You'll see the Metrics management page with a list of all metrics in your project.


Step 2: Create a New Metric

Click New Metric (or the create button).

Name (required)

Use a clear, descriptive name that explains what's being measured.

Examples:

  • purchase_completed
  • button_clicked
  • revenue_generated
  • signup_completed
  • cart_abandoned

Description (optional but helpful)

Describe what this metric measures, when it fires, and what it means.

Example:

Records when a user successfully completes a purchase. Fired by the backend after payment processing succeeds. Excludes canceled or refunded orders.

Type (required)

Choose the metric type based on what you're measuring:

Type Use For
Boolean Did it happen? (yes/no)
Count How many times?
Money How much revenue?

Metric types are used for formatting the analytics results in the UI.


Step 3: Save the Metric

Click Create or Save to add the metric to your project.


Step 4: Attach the Metric to an Experiment

Metrics are used in Experiments.
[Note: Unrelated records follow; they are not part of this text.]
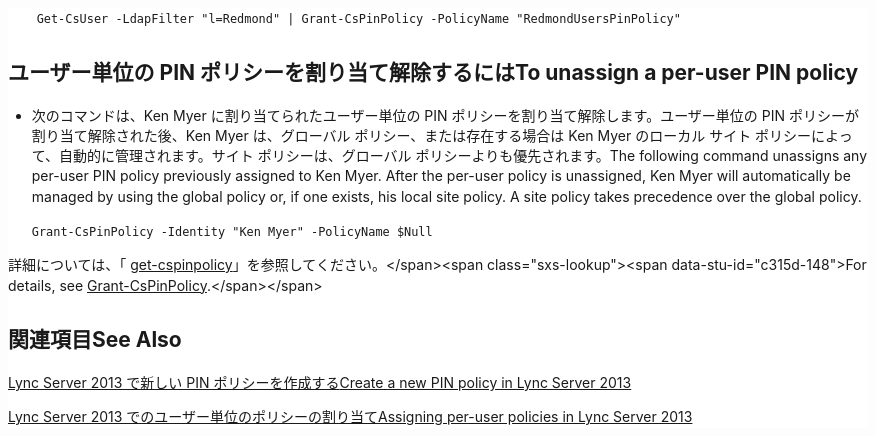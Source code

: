        Get-CsUser -LdapFilter "l=Redmond" | Grant-CsPinPolicy -PolicyName "RedmondUsersPinPolicy"

## <a name="to-unassign-a-per-user-pin-policy"></a><span data-ttu-id="c315d-144">ユーザー単位の PIN ポリシーを割り当て解除するには</span><span class="sxs-lookup"><span data-stu-id="c315d-144">To unassign a per-user PIN policy</span></span>

  - <span data-ttu-id="c315d-p106">次のコマンドは、Ken Myer に割り当てられたユーザー単位の PIN ポリシーを割り当て解除します。ユーザー単位の PIN ポリシーが割り当て解除された後、Ken Myer は、グローバル ポリシー、または存在する場合は Ken Myer のローカル サイト ポリシーによって、自動的に管理されます。サイト ポリシーは、グローバル ポリシーよりも優先されます。</span><span class="sxs-lookup"><span data-stu-id="c315d-p106">The following command unassigns any per-user PIN policy previously assigned to Ken Myer. After the per-user policy is unassigned, Ken Myer will automatically be managed by using the global policy or, if one exists, his local site policy. A site policy takes precedence over the global policy.</span></span>
    
        Grant-CsPinPolicy -Identity "Ken Myer" -PolicyName $Null

<span data-ttu-id="c315d-148">詳細については、「 [get-cspinpolicy](https://technet.microsoft.com/library/gg398871\(v=ocs.15\))」を参照してください。</span><span class="sxs-lookup"><span data-stu-id="c315d-148">For details, see [Grant-CsPinPolicy](https://technet.microsoft.com/library/gg398871\(v=ocs.15\)).</span></span>

## <a name="see-also"></a><span data-ttu-id="c315d-149">関連項目</span><span class="sxs-lookup"><span data-stu-id="c315d-149">See Also</span></span>


[<span data-ttu-id="c315d-150">Lync Server 2013 で新しい PIN ポリシーを作成する</span><span class="sxs-lookup"><span data-stu-id="c315d-150">Create a new PIN policy in Lync Server 2013</span></span>](lync-server-2013-create-a-new-pin-policy.md)  


[<span data-ttu-id="c315d-151">Lync Server 2013 でのユーザー単位のポリシーの割り当て</span><span class="sxs-lookup"><span data-stu-id="c315d-151">Assigning per-user policies in Lync Server 2013</span></span>](lync-server-2013-assigning-per-user-policies.md)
When creating or editing an experiment, look for the Metrics section and add your metric.

Running an Experiment →


Step 5: Your App Sends Metric Data

For the metric to collect data, your application needs to send metric events to the FlagPal API whenever the measured event occurs.

For non-developers You don't need to implement this yourself. If you're using our SDKs this can be easily configured by hooking into certain events in your application. With a custom codebase, share the metric name and type with your developers and tell them when it should fire (e.g., "send this event whenever a user completes checkout"). They'll handle the technical implementation.
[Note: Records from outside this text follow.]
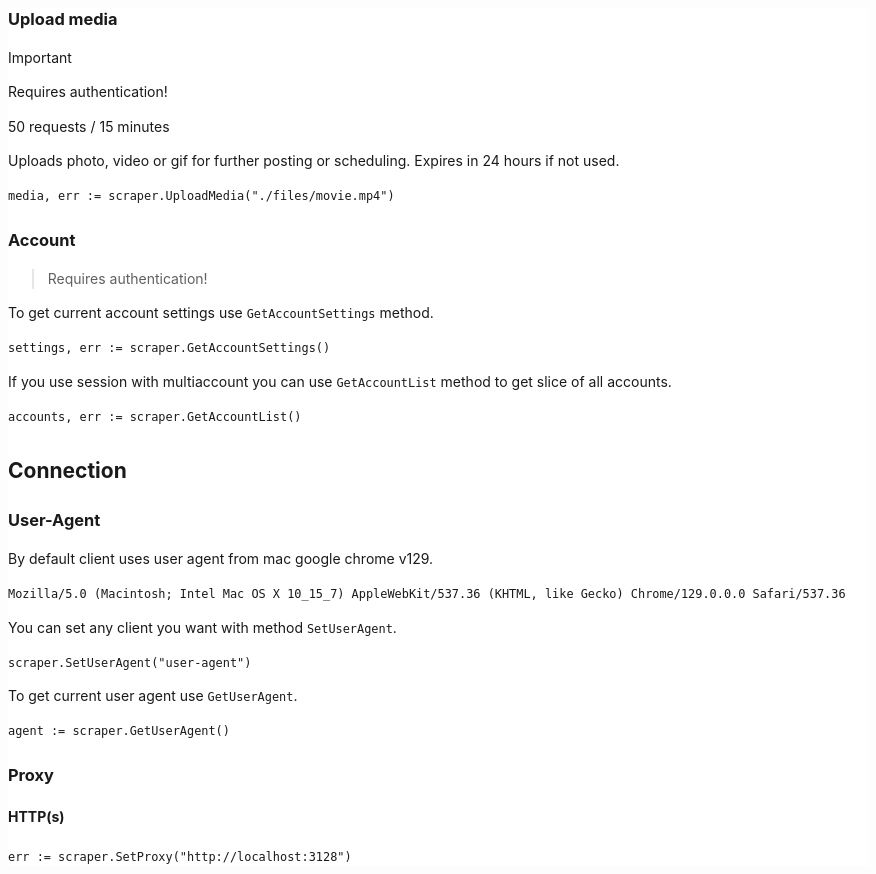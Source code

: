 ### Upload media

> [!IMPORTANT]
> Requires authentication!

50 requests / 15 minutes

Uploads photo, video or gif for further posting or scheduling. Expires in 24 hours if not used.

```golang
media, err := scraper.UploadMedia("./files/movie.mp4")
```

### Account
> Requires authentication!

To get current account settings use `GetAccountSettings` method.

```golang
settings, err := scraper.GetAccountSettings()
```

If you use session with multiaccount you can use `GetAccountList` method to get slice of all accounts.

```golang
accounts, err := scraper.GetAccountList()
```

## Connection

### User-Agent

By default client uses user agent from mac google chrome v129.
 
```
Mozilla/5.0 (Macintosh; Intel Mac OS X 10_15_7) AppleWebKit/537.36 (KHTML, like Gecko) Chrome/129.0.0.0 Safari/537.36
```

You can set any client you want with method `SetUserAgent`.

```golang
scraper.SetUserAgent("user-agent")
```

To get current user agent use `GetUserAgent`.

```golang
agent := scraper.GetUserAgent()
```

### Proxy

#### HTTP(s)

```golang
err := scraper.SetProxy("http://localhost:3128")
```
When metric data is sent, FlagPal:

  1. Receives the metric event
  2. Looks up which experiment variant the metric was assigned to
  3. Records the metric value for that variant
  4. Updates the experiment results

Viewing Metric Results

Once an experiment is active and data is coming in, click on the experiment to see results by variant.
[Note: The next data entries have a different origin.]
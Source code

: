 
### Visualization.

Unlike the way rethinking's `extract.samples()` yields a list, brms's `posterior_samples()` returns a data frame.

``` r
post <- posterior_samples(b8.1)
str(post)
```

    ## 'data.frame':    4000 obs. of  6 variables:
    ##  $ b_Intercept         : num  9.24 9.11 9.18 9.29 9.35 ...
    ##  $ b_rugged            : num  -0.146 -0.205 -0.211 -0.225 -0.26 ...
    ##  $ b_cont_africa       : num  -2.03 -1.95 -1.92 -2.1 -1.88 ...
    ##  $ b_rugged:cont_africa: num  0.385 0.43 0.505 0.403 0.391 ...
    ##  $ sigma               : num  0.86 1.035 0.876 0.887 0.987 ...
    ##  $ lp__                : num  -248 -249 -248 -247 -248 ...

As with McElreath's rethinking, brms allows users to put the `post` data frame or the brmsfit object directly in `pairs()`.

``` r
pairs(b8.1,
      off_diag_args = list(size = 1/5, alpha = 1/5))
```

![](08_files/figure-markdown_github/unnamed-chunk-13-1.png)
Refer to the Experiment Results guide for more details.


Tips for Good Metrics

Be Specific About When the Event Fires

A metric is only useful if everyone on your team agrees on exactly when it should be recorded. Document this in the metric's description.

Vague: "Fires when a user buys something"
Precise: "Fires when the backend payment processor confirms a successful transaction, before any refund processing"

Avoid Double-Counting

Make sure your developers only send a metric event once per occurrence. If a user reloads a confirmation page, the metric shouldn't fire again.

Use the Right Type

  • Use Boolean for one-time events (signup, first purchase, upgrade)
  • Use Count for events that happen multiple times (page views, clicks, logins)
  • Use Money for any monetary value

Create Metrics Before Starting Experiments

Define your metrics before you run the experiment. This prevents "moving the goalposts" — changing what you're measuring after you've seen early results.


A Complete Example

Scenario: You're running an experiment testing a new checkout flow and want to measure purchase success.

  1. Create metric:

    • Name: checkout_started
    • Description: "Fires when a user begins the checkout flow."
    • Type: Boolean

      Tip: You can create an experiment_started metric and attach it to all your experiments to avoid creating Exposure metrics for every use case.

  2. Create metric:

    • Name: checkout_purchase_completed
    • Description: "Fires when a user successfully completes a purchase through the checkout flow. Includes all payment methods."
    • Type: Boolean
  3. Create metric:

    • Name: checkout_order_value
    • Description: "Records the total order value (in your currency) when a purchase is completed."
    • Type: Money
  4. Attach all metrics to your experiment.

  5. Fire checkout_started when a user begins their checkout process and checkout_purchase_completed with checkout_order_value = [order total] when a purchase succeeds.

  6. Wait for data to accumulate and review the experiment results.